EXTRACTED ENTRIES:
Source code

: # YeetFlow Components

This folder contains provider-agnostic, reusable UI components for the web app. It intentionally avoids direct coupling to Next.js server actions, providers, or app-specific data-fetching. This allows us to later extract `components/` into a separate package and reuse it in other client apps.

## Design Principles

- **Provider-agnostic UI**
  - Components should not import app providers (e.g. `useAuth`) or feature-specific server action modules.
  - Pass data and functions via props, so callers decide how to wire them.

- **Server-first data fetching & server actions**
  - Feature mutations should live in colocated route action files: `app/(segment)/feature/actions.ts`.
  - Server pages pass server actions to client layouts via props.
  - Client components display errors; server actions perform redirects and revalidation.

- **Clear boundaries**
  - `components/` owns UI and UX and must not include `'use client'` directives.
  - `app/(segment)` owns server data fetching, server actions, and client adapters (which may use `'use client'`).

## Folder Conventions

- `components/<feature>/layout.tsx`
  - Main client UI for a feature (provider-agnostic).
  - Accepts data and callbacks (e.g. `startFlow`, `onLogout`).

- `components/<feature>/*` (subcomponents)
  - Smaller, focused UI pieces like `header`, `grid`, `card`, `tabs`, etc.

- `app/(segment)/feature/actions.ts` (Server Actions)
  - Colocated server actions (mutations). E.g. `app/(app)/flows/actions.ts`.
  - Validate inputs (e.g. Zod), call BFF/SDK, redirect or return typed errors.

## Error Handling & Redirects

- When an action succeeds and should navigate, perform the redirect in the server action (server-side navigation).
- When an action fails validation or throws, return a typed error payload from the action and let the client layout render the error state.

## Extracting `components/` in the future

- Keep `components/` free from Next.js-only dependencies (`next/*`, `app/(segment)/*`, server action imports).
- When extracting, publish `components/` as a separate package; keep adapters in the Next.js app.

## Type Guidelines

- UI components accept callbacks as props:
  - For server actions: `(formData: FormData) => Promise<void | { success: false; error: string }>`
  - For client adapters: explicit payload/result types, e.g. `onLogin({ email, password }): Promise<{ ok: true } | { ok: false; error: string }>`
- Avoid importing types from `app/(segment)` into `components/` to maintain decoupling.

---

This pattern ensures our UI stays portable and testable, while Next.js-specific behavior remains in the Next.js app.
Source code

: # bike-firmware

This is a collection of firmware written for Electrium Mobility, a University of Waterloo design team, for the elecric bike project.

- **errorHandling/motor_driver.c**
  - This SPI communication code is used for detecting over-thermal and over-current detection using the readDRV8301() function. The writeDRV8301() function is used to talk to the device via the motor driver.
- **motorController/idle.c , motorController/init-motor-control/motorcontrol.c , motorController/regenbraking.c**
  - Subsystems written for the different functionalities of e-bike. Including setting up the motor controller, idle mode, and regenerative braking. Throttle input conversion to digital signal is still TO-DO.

WHAT IS NEEDED: Please copy the material above without changing a single word.

SOLUTION TO THE EXERCISE:
Source code

: # YeetFlow Components

This folder contains provider-agnostic, reusable UI components for the web app. It intentionally avoids direct coupling to Next.js server actions, providers, or app-specific data-fetching. This allows us to later extract `components/` into a separate package and reuse it in other client apps.

## Design Principles

- **Provider-agnostic UI**
  - Components should not import app providers (e.g. `useAuth`) or feature-specific server action modules.
  - Pass data and functions via props, so callers decide how to wire them.

- **Server-first data fetching & server actions**
  - Feature mutations should live in colocated route action files: `app/(segment)/feature/actions.ts`.
  - Server pages pass server actions to client layouts via props.
  - Client components display errors; server actions perform redirects and revalidation.

- **Clear boundaries**
  - `components/` owns UI and UX and must not include `'use client'` directives.
  - `app/(segment)` owns server data fetching, server actions, and client adapters (which may use `'use client'`).

## Folder Conventions

- `components/<feature>/layout.tsx`
  - Main client UI for a feature (provider-agnostic).
  - Accepts data and callbacks (e.g. `startFlow`, `onLogout`).

- `components/<feature>/*` (subcomponents)
  - Smaller, focused UI pieces like `header`, `grid`, `card`, `tabs`, etc.

- `app/(segment)/feature/actions.ts` (Server Actions)
  - Colocated server actions (mutations). E.g. `app/(app)/flows/actions.ts`.
  - Validate inputs (e.g. Zod), call BFF/SDK, redirect or return typed errors.

## Error Handling & Redirects

- When an action succeeds and should navigate, perform the redirect in the server action (server-side navigation).
- When an action fails validation or throws, return a typed error payload from the action and let the client layout render the error state.

## Extracting `components/` in the future

- Keep `components/` free from Next.js-only dependencies (`next/*`, `app/(segment)/*`, server action imports).
- When extracting, publish `components/` as a separate package; keep adapters in the Next.js app.

## Type Guidelines

- UI components accept callbacks as props:
  - For server actions: `(formData: FormData) => Promise<void | { success: false; error: string }>`
  - For client adapters: explicit payload/result types, e.g. `onLogin({ email, password }): Promise<{ ok: true } | { ok: false; error: string }>`
- Avoid importing types from `app/(segment)` into `components/` to maintain decoupling.

---

This pattern ensures our UI stays portable and testable, while Next.js-specific behavior remains in the Next.js app.
Source code

: # bike-firmware

This is a collection of firmware written for Electrium Mobility, a University of Waterloo design team, for the elecric bike project.

- **errorHandling/motor_driver.c**
  - This SPI communication code is used for detecting over-thermal and over-current detection using the readDRV8301() function. The writeDRV8301() function is used to talk to the device via the motor driver.
- **motorController/idle.c , motorController/init-motor-control/motorcontrol.c , motorController/regenbraking.c**
  - Subsystems written for the different functionalities of e-bike. Including setting up the motor controller, idle mode, and regenerative braking. Throttle input conversion to digital signal is still TO-DO.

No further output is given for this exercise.